Work instruction ▸ In the data below, find the line containing "2. Değişiklik takibi ve optimizasyon", then set down that line and every later line up to and including the line containing "3. UI iyileştirmeleri", exactly.

Excerpted data ▸
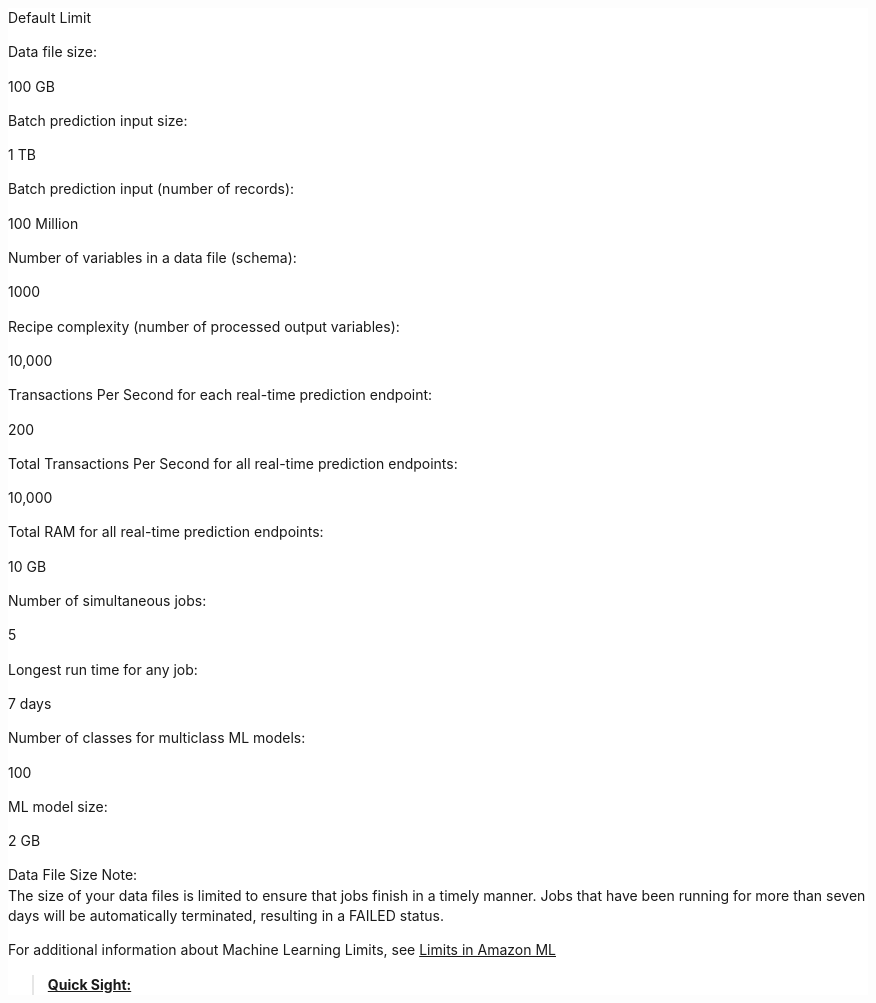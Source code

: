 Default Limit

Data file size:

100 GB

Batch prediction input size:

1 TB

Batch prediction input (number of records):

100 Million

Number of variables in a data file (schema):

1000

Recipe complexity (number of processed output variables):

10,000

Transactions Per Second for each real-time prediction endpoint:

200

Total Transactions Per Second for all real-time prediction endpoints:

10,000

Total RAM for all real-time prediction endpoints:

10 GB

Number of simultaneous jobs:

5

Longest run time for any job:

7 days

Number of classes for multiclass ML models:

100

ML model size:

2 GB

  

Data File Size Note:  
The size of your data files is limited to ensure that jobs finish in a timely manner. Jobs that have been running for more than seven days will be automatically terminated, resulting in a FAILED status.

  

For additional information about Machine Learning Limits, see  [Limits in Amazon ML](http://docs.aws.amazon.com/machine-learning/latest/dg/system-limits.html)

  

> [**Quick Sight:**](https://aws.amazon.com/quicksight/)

...

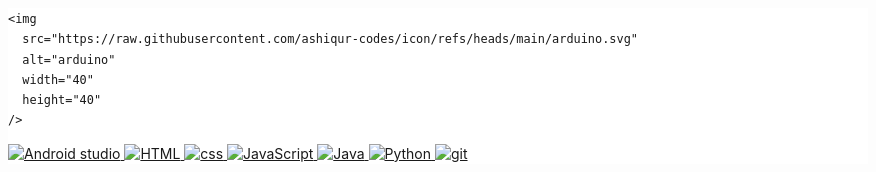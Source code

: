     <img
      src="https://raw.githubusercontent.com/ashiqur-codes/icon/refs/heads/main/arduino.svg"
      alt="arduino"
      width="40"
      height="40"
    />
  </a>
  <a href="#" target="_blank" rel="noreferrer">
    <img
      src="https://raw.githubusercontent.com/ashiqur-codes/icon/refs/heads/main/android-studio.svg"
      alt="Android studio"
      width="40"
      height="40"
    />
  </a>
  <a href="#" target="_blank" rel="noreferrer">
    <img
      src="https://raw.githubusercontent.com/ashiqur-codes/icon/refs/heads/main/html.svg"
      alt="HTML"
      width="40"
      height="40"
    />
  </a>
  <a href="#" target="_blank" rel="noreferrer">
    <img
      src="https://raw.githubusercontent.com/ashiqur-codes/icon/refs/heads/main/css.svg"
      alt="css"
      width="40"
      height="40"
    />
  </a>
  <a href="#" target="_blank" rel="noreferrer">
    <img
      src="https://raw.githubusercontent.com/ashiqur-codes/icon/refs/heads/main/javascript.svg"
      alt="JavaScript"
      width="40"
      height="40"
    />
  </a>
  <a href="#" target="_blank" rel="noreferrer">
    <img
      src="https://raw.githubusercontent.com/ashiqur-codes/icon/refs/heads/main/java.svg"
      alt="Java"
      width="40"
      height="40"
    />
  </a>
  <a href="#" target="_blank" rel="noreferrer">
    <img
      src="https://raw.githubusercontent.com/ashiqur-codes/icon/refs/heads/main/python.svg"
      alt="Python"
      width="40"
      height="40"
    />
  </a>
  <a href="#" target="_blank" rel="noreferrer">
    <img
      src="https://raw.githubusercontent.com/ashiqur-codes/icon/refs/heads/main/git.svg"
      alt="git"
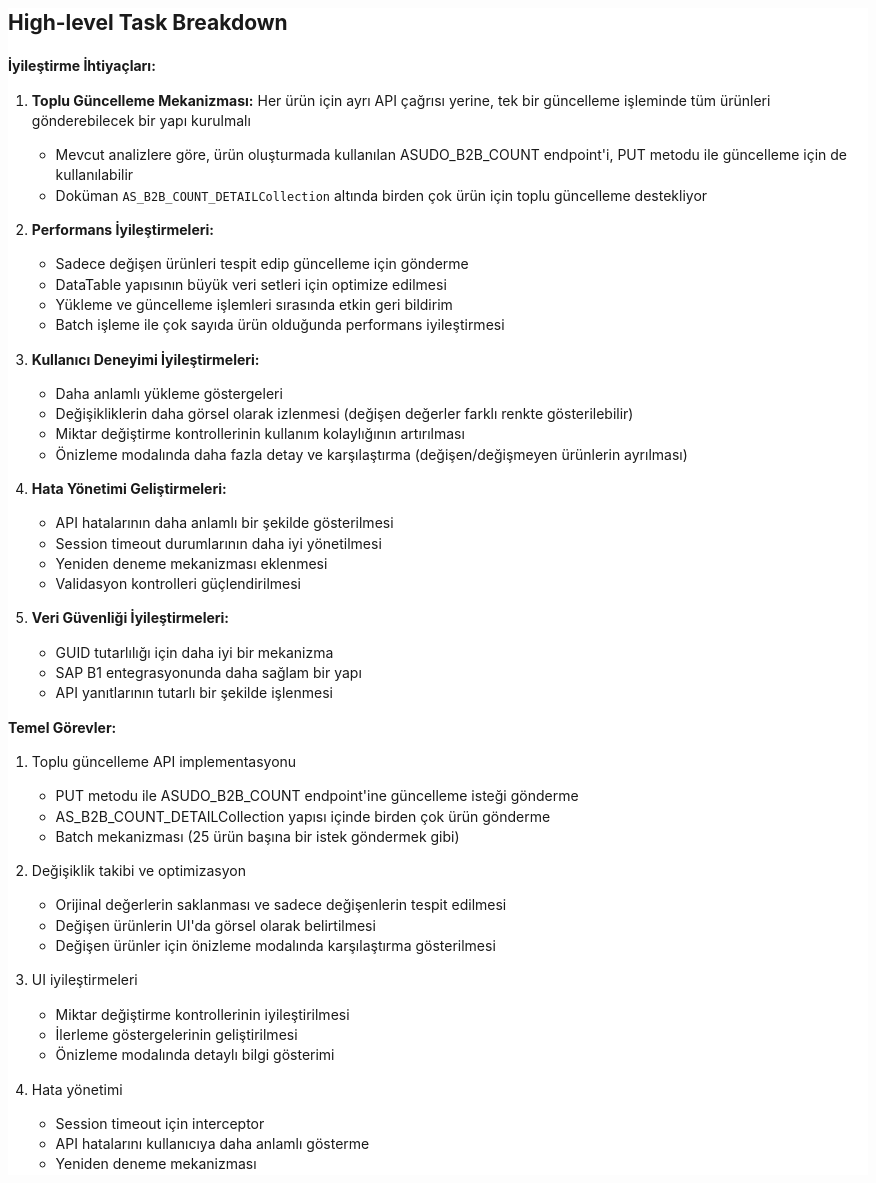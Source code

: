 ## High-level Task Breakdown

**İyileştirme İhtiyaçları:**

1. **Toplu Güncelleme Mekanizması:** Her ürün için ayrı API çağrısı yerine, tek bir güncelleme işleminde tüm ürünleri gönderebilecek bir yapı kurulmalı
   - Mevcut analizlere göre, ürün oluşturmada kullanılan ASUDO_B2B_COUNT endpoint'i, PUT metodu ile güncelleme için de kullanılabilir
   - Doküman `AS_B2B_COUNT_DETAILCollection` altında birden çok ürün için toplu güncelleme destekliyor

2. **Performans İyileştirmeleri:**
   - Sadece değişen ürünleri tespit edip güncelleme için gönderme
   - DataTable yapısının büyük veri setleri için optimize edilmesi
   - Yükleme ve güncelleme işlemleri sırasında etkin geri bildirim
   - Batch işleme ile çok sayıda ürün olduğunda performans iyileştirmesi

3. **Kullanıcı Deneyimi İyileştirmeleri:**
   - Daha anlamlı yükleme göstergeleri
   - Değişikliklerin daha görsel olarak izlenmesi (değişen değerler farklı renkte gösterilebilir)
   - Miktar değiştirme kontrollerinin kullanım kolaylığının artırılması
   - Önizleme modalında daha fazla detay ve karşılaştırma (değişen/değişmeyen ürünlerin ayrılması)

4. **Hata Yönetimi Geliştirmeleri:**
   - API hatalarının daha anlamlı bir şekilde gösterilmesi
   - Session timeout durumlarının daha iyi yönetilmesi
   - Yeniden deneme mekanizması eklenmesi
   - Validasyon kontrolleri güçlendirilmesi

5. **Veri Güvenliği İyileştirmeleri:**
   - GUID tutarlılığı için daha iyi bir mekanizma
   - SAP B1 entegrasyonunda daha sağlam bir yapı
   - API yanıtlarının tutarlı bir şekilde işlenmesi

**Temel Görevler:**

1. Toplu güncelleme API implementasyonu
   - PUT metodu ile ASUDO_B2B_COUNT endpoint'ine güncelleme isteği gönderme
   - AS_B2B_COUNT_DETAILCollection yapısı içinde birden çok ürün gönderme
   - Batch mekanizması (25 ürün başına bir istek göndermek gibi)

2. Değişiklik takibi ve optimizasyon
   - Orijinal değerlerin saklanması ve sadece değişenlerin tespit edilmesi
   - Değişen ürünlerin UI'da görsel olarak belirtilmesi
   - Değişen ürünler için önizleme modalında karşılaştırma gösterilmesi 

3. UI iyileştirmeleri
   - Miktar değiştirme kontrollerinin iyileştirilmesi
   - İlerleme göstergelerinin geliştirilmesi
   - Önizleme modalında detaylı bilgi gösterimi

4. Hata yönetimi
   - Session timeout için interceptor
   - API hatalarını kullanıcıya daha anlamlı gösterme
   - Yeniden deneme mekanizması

...

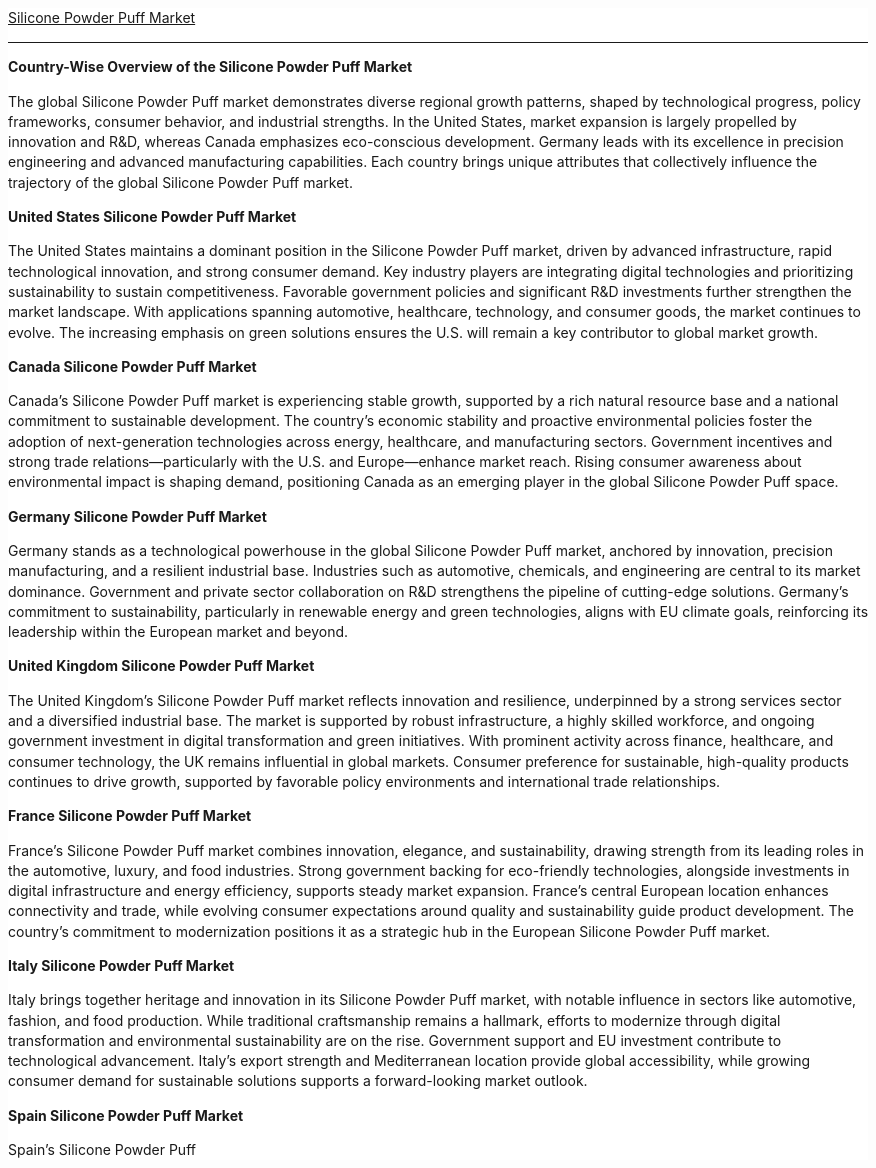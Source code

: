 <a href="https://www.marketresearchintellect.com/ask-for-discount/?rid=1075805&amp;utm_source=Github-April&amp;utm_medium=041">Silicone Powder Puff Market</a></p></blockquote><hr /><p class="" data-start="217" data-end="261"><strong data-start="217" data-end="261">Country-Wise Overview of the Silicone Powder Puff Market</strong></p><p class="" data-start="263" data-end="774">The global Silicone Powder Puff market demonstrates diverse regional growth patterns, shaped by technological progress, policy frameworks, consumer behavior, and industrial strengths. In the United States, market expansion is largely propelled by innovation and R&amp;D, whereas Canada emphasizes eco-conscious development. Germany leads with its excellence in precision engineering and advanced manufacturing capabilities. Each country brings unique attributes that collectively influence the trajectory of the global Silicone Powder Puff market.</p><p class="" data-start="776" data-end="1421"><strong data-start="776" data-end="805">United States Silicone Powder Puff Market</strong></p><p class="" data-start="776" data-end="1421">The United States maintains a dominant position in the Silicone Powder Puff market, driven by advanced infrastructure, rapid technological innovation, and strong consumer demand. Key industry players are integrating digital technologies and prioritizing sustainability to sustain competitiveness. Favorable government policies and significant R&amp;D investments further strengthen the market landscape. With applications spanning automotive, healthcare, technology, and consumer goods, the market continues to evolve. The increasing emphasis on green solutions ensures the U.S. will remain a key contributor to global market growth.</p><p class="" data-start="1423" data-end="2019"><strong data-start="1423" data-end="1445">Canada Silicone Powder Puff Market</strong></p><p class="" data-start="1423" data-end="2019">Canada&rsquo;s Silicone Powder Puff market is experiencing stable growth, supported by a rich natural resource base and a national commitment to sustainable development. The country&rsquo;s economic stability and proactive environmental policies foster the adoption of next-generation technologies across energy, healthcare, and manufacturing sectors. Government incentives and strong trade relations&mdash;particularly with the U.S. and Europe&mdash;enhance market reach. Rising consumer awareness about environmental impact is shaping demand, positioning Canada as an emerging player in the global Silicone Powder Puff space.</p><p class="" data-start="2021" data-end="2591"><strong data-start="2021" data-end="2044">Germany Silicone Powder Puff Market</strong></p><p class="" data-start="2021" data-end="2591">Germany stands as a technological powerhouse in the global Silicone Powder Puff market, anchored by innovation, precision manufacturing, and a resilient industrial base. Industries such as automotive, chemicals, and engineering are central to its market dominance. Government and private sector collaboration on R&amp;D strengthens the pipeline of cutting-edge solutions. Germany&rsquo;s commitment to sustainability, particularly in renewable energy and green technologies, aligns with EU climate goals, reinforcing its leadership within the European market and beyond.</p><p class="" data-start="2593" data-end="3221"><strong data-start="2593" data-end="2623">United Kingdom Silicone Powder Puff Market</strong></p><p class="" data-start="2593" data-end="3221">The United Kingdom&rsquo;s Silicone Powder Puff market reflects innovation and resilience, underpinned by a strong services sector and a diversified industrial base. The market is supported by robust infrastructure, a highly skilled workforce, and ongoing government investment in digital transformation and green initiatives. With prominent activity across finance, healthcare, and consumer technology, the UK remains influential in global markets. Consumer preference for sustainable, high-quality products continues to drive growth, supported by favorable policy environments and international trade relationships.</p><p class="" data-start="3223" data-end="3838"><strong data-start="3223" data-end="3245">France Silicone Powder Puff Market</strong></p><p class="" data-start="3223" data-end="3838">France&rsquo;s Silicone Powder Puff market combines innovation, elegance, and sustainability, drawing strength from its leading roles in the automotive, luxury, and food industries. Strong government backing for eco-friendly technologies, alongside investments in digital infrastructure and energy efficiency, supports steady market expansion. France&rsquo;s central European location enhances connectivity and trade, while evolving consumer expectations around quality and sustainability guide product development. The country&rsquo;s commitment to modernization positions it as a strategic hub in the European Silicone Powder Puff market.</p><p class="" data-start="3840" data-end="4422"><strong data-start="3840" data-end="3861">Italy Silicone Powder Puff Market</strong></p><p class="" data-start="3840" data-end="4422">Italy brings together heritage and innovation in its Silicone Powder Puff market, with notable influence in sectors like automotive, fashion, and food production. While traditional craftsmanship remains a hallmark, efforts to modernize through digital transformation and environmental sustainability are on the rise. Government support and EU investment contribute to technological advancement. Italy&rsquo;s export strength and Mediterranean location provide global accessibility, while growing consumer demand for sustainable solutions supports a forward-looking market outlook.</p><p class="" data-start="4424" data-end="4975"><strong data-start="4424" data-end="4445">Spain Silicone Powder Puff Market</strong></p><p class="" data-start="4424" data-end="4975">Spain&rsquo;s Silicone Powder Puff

Task result ▸
2. Değişiklik takibi ve optimizasyon
   - Orijinal değerlerin saklanması ve sadece değişenlerin tespit edilmesi
   - Değişen ürünlerin UI'da görsel olarak belirtilmesi
   - Değişen ürünler için önizleme modalında karşılaştırma gösterilmesi 

3. UI iyileştirmeleri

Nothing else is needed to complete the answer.